AI Technical Summary

Benefits of technology

[0006] The invention provides methods for dispersing one or more impact modifiers into a macrocyclic polyester oligomer (MPO)—for example, the cyclic form of poly(1,4-butylene terephthalate) (cPBT)—to produce a composition that retains the low viscosity processing advantages associated with MPO's. The MPO composition may then be polymerized to produce a material and / or an article of manufacture with improved material performance properties, such as impact resistance and tensile strength.
[0007] The methods provide improved dispersion of one or more impact modifiers in a polymer matrix by dint of high shear, low temperature mixing with one or more MPO's, followed by polymerization of the MPO's. The improved dispersion results in improved material properties, as described herein. The methods disclosed also allow further introduction of fiber and / or filler into MPO at higher levels than are possible with direct incorporation into a polymerized material, due to the low melt viscosity and other processing advantages conferred by the MPO.
[0008] MPO's have unique properties that make them attractive as matrix-forming resins for engineering thermoplastic composites.

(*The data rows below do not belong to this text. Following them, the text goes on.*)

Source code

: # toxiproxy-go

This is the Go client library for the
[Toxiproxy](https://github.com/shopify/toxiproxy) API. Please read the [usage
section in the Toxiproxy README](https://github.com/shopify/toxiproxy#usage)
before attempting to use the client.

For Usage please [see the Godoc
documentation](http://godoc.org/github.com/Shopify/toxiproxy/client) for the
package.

For example, MPO's exhibit low melt viscosity, thereby providing improved processing flexibility. Low melt viscosity allows, for example, the macrocyclic oligoester to impregnate a dense fibrous preform easily. Furthermore, certain macrocyclic polyester oligomers melt and polymerize at temperatures well below the melting point of the resulting polymer. Upon melting and in the presence of an appropriate catalyst, polymerization and crystallization can occur virtually isothermally. In the case of certain macrocyclic polyester oligomers, for example, cPBT demolding can take place at the polymerization temperature, for example, at a temperature of about 180° C. to about 200° C. The resulting polyester polymer (for example, PBT) solidifies quickly at that temperature without cooling. As a result, the time and expense required to thermally cycle a tool is favorably reduced.
[0009] It has been discovered that it is advantageous to add an impact modifier to cPBT before polymerization into PBT, or, more generally, to add an impact modifier to an MPO before polymerization into a polymer. In an alternative embodiment, the cPBT (or other MPO) is partially polymerized into PBT at the time of introduction of the impact modifier. An MPO composition prepared according to the processes of the present invention readily polymerizes to provide composites and / or articles of manufacture with improved ductility, impact resistance, tensile strength, and other properties.
[0010] The presence of well-dispersed impact modifiers in the MPO composition confers in the resulting polymerized product improved impact resistance without significantly decreasing the rate of polymerization of the MPO, and without affecting the ability of the MPO to polymerize and crystallize essentially isothermally. Furthermore, the presence of the well-dispersed impact modifiers in the MPO improves the toughness and ductility of the polymerized product. The processes of the present invention thus provide improved impact-resistant composites that could not be obtained using impact-modified PBT, where the impact modifier is introduced directly into the polymerized product.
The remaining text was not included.